Scientists create organs-on-chips for large-scale drug screening

(Nanowerk News) Led by University of California - Irvine professor of molecular biology & biochemistry Christopher C.W. Hughes, the research team successfully established multiple vascularized micro-organs on an industry-standard 96-well plate (Lab on a Chip, "A vascularized and perfused organ-on-a-chip platform for large-scale drug screening applications").

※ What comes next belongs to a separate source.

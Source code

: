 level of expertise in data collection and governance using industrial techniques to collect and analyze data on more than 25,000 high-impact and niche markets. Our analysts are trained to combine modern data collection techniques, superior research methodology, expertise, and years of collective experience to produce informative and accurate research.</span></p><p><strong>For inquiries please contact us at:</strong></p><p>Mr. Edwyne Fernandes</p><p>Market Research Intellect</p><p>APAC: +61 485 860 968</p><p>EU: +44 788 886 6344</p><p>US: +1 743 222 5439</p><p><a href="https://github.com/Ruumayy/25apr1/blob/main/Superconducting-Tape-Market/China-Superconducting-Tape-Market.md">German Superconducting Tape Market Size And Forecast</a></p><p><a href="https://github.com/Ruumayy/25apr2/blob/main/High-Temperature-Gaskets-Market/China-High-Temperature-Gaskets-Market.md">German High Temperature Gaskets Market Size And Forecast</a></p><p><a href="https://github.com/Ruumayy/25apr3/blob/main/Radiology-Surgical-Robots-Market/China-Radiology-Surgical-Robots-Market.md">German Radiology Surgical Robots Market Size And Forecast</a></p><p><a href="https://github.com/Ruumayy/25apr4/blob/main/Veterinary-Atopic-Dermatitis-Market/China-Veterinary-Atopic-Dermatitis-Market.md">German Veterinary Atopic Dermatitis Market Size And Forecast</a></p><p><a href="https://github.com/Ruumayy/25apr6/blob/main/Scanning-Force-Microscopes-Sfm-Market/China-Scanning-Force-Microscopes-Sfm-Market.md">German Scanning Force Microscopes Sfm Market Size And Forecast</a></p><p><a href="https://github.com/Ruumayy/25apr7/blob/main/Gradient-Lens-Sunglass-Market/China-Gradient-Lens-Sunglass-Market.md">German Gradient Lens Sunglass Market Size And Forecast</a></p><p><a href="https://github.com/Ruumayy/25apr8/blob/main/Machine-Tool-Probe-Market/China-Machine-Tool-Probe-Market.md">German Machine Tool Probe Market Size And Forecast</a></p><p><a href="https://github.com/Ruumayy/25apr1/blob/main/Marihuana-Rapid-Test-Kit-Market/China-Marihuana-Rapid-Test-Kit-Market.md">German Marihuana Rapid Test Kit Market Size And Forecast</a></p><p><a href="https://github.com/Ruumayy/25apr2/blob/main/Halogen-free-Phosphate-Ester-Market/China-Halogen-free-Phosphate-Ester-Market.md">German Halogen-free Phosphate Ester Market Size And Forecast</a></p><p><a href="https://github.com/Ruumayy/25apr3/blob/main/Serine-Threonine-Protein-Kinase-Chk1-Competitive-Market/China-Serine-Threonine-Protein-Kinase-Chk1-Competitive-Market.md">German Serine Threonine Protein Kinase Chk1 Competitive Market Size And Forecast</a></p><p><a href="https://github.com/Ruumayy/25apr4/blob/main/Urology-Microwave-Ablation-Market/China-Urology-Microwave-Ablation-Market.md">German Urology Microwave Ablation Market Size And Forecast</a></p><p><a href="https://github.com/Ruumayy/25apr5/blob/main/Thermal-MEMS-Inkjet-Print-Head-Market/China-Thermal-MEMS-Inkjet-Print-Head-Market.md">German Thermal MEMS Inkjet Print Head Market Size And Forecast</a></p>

Hughes and the study's first author, Duc T. T. Phan, showed that these miniature tissues are much better at reproducing human drug responses than previous model systems. Hughes and his group have shown how the flow of a blood substitute through the vascular network they created can deliver nutrients to multiple kinds of tissues, including heart, pancreas, brain and various tumors.
image of a vascularized microtumor
This is an image of a vascularized microtumor (VMT) within a chamber unit of a 96 well plate. Blood vessels are stained in red, and tumor cells in green. (Image: Hughes Lab)
"This is truly a unique platform - we have recreated in a dish the key element common to all tissues, which is that they depend on blood vessels for their survival. This feature is missing in all previously described in vitro organ cultures," Hughes said.
Hughes' team was also able to establish a functional vascularized microtumor (VMT) within the 96-well plate system and demonstrated its potential for anti-cancer drug screening. Working with a panel of FDA-approved anti-cancer drugs and a human colon cancer, they found that the VMT platform could accurately identify drugs that target the tumor cells, the vessels that supply them, or both.
"This is a major breakthrough", continued Dr. Hughes, "For the first time we can identify in the same assay drugs that target both tumor cells and the vessels that feed them."